### [What you are asked to do]
Restate word for word the lines that begin the listing and end with the line holding "as an Association".

### [Data supplied]
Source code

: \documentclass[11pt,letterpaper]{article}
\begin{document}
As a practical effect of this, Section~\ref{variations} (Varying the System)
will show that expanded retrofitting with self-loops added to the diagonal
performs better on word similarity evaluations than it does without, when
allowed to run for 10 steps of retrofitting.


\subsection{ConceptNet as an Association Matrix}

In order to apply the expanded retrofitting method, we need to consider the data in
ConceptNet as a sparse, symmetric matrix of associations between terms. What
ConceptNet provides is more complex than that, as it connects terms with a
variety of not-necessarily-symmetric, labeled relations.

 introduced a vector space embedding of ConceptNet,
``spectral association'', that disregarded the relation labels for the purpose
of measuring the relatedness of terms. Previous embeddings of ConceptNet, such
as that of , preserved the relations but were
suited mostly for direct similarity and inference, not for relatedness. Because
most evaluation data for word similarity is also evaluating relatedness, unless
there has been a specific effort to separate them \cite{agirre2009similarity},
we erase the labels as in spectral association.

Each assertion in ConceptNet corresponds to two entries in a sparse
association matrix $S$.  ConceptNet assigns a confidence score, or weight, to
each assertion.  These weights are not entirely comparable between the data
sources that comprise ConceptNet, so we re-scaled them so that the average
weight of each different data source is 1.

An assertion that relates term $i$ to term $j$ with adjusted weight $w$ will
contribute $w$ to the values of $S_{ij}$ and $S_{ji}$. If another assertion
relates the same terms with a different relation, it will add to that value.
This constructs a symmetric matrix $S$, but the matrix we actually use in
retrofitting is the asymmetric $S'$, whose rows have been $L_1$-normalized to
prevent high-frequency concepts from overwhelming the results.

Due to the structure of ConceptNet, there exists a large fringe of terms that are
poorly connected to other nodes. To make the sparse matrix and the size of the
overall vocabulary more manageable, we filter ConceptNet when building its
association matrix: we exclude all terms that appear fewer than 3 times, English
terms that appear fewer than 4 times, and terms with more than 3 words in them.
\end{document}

### [Written answer]
Source code

: \documentclass[11pt,letterpaper]{article}
\begin{document}
As a practical effect of this, Section~\ref{variations} (Varying the System)
will show that expanded retrofitting with self-loops added to the diagonal
performs better on word similarity evaluations than it does without, when
allowed to run for 10 steps of retrofitting.


\subsection{ConceptNet as an Association Matrix}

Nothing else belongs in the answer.